TIFF 2018: The Sweet Requiem Review

Contemporary World Cinema

The Sweet Requiem, directed by Ritu Sarin and Tenzing Sonam, begins with a march in the snow. A minute or so later, there are gunshots and casualties, and in the midst of it all is a little girl who has fled from her homeland of Tibet to seek a better life in South Delhi. Both directors should be commended for bringing the experiences of Tibetan refugees to the big screen; however, the film does suffer from repetitive scenes and limited characterization. Despite this, the resolution of the film’s central mystery is emotionally resonant and may be worth your patience.

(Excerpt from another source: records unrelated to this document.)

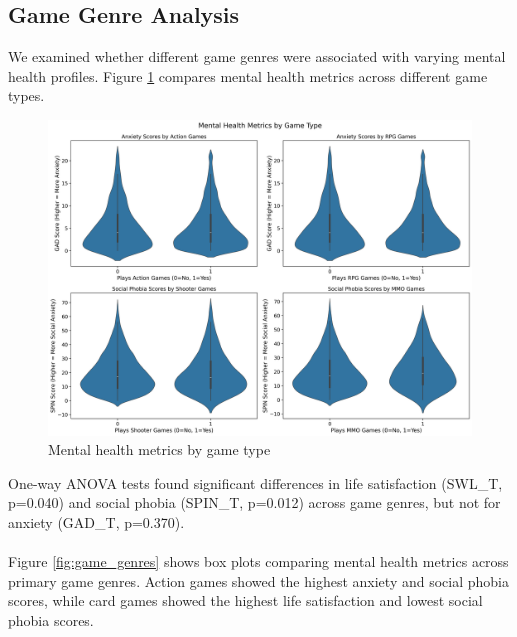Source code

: \documentclass[12pt]{article}
\begin{document}
\subsection{Game Genre Analysis}

We examined whether different game genres were associated with varying mental health profiles. Figure \ref{fig:game_type} compares mental health metrics across different game types.

\begin{figure}[H]
\centering
\includegraphics[width=\textwidth]{mental_health_by_game_type.png}
\caption{Mental health metrics by game type}
\label{fig:game_type}
\end{figure}
\noindent
One-way ANOVA tests found significant differences in life satisfaction (SWL\_T, p=0.040) and social phobia (SPIN\_T, p=0.012) across game genres, but not for anxiety (GAD\_T, p=0.370). \\
\\
Figure \ref{fig:game_genres} shows box plots comparing mental health metrics across primary game genres. Action games showed the highest anxiety and social phobia scores, while card games showed the highest life satisfaction and lowest social phobia scores.
\end{document}
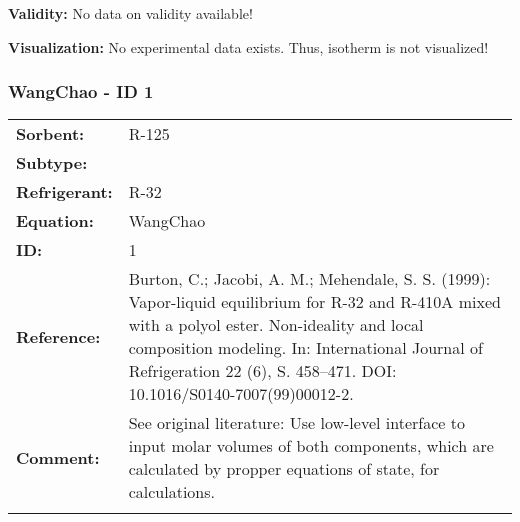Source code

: \textbf{Validity:}
\newline
No data on validity available!
\newline

\textbf{Visualization:}
%
\newline
No experimental data exists. Thus, isotherm is not visualized!
%

\FloatBarrier
\newpage
\subsubsection{WangChao - ID 1}
%
\begin{tabular}[l]{|lp{11.5cm}|}
\hline
\addlinespace

\textbf{Sorbent:} & R-125 \\
\textbf{Subtype:} &  \\
\textbf{Refrigerant:} & R-32 \\
\textbf{Equation:} & WangChao \\
\textbf{ID:} & 1 \\
\textbf{Reference:} & Burton, C.; Jacobi, A. M.; Mehendale, S. S. (1999): Vapor-liquid equilibrium for R-32 and R-410A mixed with a polyol ester. Non-ideality and local composition modeling. In: International Journal of Refrigeration 22 (6), S. 458–471. DOI: 10.1016/S0140-7007(99)00012-2. \\
\textbf{Comment:} & See original literature: Use low-level interface to input molar volumes of both components, which are calculated by propper equations of state, for calculations. \\

\addlinespace
\hline
\end{tabular}
\newline

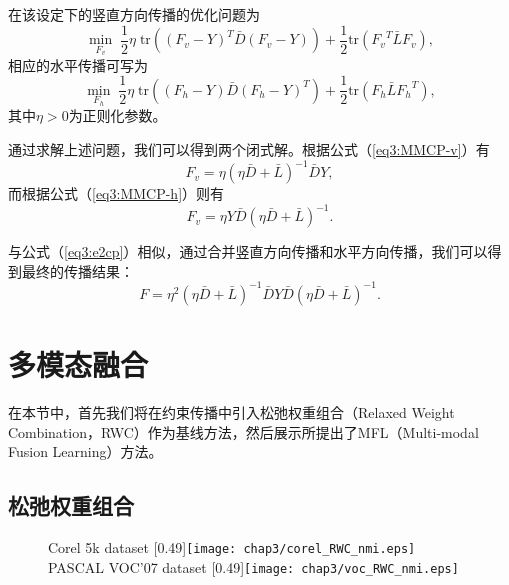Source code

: 在该设定下的竖直方向传播的优化问题为
\begin{equation}
\mathop{\mathrm{min}}_{{F_v}}\; \frac{1}{2}\eta\; \mathrm{tr}(({F_v}-{Y})^T\bar{{D}}({F_v}-{Y})) +\frac{1}{2}\mathrm{tr}({F_v}^T \bar{{L}}{F_v}),
\label{eq3:MMCP-v}
\end{equation}
相应的水平传播可写为
\begin{equation}
\mathop{\mathrm{min}}_{{F_h}}\;\frac{1}{2}\eta \;\mathrm{tr}( ({F_h}-{Y})\bar{{D}}({F_h}-{Y})^T)+\frac{1}{2}\mathrm{tr}({F_h} \bar{{L}}{F_h}^T),
\label{eq3:MMCP-h}
\end{equation}
其中$ \eta > 0  $为正则化参数。

通过求解上述问题，我们可以得到两个闭式解。根据公式（\ref{eq3:MMCP-v}）有
\begin{equation}
{F_v} = \eta(\eta \bar{{D}}+\bar{{L}})^{-1}\bar{{D}}{Y},
\label{eq3:sol-v}
\end{equation}
而根据公式（\ref{eq3:MMCP-h}）则有
\begin{equation}
{F_v} = \eta {Y}\bar{{D}}(\eta \bar{{D}}+\bar{{L}})^{-1}.
\label{eq3:sol-h}
\end{equation}

与公式（\ref{eq3:e2cp}）相似，通过合并竖直方向传播和水平方向传播，我们可以得到最终的传播结果：
\begin{equation}
{F} = \eta^2(\eta\bar{{D}}+\bar{{L}})^{-1}{\bar{{D}} Y\bar{{D}}}(\eta\bar{{D}}+\bar{{L}})^{-1}.
\label{}
\end{equation}

\section{多模态融合}
在本节中，首先我们将在约束传播中引入松弛权重组合（Relaxed Weight Combination，RWC）作为基线方法，然后展示所提出了MFL（Multi-modal Fusion Learning）方法。
\subsection{松弛权重组合}
\label{sec3:rwc}

\begin{figure}[t]
	\centering
					{Corel 5k dataset}
					[0.49\textwidth]{\texttt{[image: chap3/corel\_RWC\_nmi.eps]}
                    \label{fig3:rwc_corel}}
					{PASCAL VOC'07 dataset}
					[0.49\textwidth]{\texttt{[image: chap3/voc\_RWC\_nmi.eps]}
                    \label{fig3:rwc_voc}}
	\label{fig3:rwc}
\end{figure}

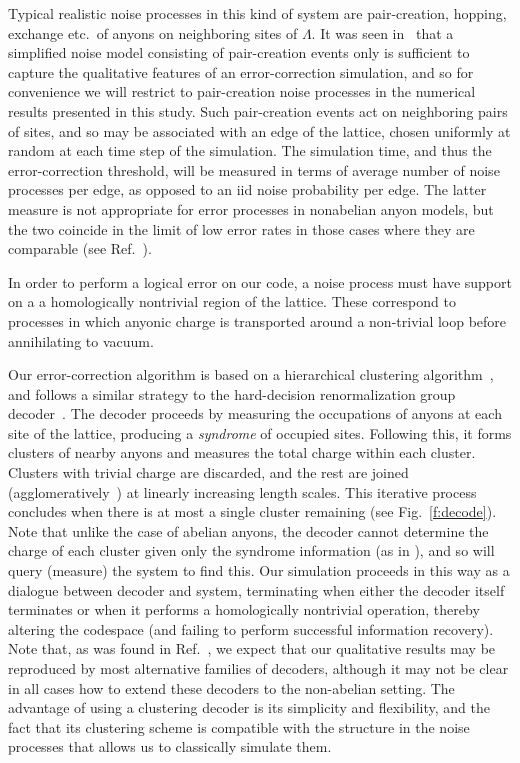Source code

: \documentclass[aps, prl, letterpaper, twocolumn, superscriptaddress, notitlepage, 10pt]{revtex4}
\newcommand{\Fref}[1]{Fig.~\ref{#1}}
\begin{document}
Typical realistic noise processes in this kind of system are 
pair-creation, hopping, exchange etc.~of anyons on neighboring sites of $\Lambda$.
It was seen in~\cite{Brell2013} that a simplified noise model consisting of pair-creation events only 
is sufficient to capture the qualitative features of an error-correction simulation, and so for convenience we 
will restrict to pair-creation noise processes in the numerical results presented in this study. 
Such pair-creation events act on neighboring pairs of sites,
and so may be associated with an edge of the lattice, chosen 
uniformly at random at each time step of the simulation. The simulation time, and thus the 
error-correction threshold, will be measured in terms of average number of noise processes 
per edge, as opposed to an iid noise probability per edge. The latter measure is not 
appropriate for error processes in nonabelian anyon models, but the two coincide in the limit 
of low error rates in those cases where they are comparable (see Ref.~\cite{Brell2013}).

In order to perform a logical error on our code, a noise process must have support on a 
a homologically nontrivial region of the lattice.
These correspond to processes in which anyonic charge is transported around a non-trivial loop before 
annihilating to vacuum.

Our error-correction algorithm is
based on a hierarchical clustering algorithm~\cite{Hastie2009, Wootton2015b},
and follows a similar strategy to the hard-decision renormalization group decoder~\cite{Bravyi2011}. 
The decoder proceeds by measuring the occupations of 
anyons at each site of the lattice, producing a \emph{syndrome} 
of occupied sites. Following this, it forms clusters of nearby anyons and 
measures the total charge within each cluster.
Clusters with trivial charge are discarded, and
the rest are joined (agglomeratively~\cite{Hastie2009})
at linearly increasing length scales. This iterative process concludes when 
there is at most a single cluster remaining (see \Fref{f:decode}).
Note that unlike the case of abelian anyons, the decoder
cannot determine the charge of each cluster given only the syndrome information (as in \cite{Bravyi2011}),
and so will query (measure) the system to find this.
Our simulation proceeds in this way as a dialogue between decoder
and system, terminating when either the decoder itself terminates or 
when it performs a homologically nontrivial operation, thereby altering the 
codespace (and failing to perform successful information recovery).
Note that, as was found in Ref.~\cite{Brell2013}, we expect that 
our qualitative results may be reproduced by most alternative families 
of decoders, although it may not be clear in all cases how to extend these decoders to the non-abelian setting.
The advantage of using a clustering decoder is 
its simplicity and flexibility, and the fact that its clustering 
scheme is compatible with the structure in the noise 
processes that allows us to classically simulate them.
\end{document}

Dolkar (played by Tenzin Dolker) calls the maze-like warrens of Ramesh Market in South Delhi home along with other Tibetan refugees. At twenty-six years of age, she works as a beautician, enjoys working out at a dance studio, and may have feelings for her friend Dorjee, who is a Tibetan human rights activist. Dolkar is an activist of her own as well, making no secret of her Tibetan pride–her simple home features a picture of the Dalai Lama and a poster of Tibetans who have self-immolated, entitled “Burning for Tibet.”

The film features a number of repetitive scenes in which no real developments occur: no stakes are raised and the same dialogue (with mild variations) is spoken. The story is such that these repetitive scenes are not only unnecessary, but dilute the increasing tension between Tenzin and the activist. I would replace these scenes with more scenes depicting Dolkar’s life in South Delhi –the cultural clash between Tibetan traditions and living within the hustle and bustle of Delhi would be fascinating for audiences to explore. For example, Dolkar (embodied by Dolker) is a great dancer at a Delhi dance studio–but is it an escape from reality, or an attempt to assimilate? The lit match Dolkar plays with would seem to indicate that it is the former.


Especially in the present, where there are many refugee crises across the world, an examination of what it means to flee home is of extreme importance. My hope is that the directors’ next projects will avoid unnecessary filler and allow their story to stand strong.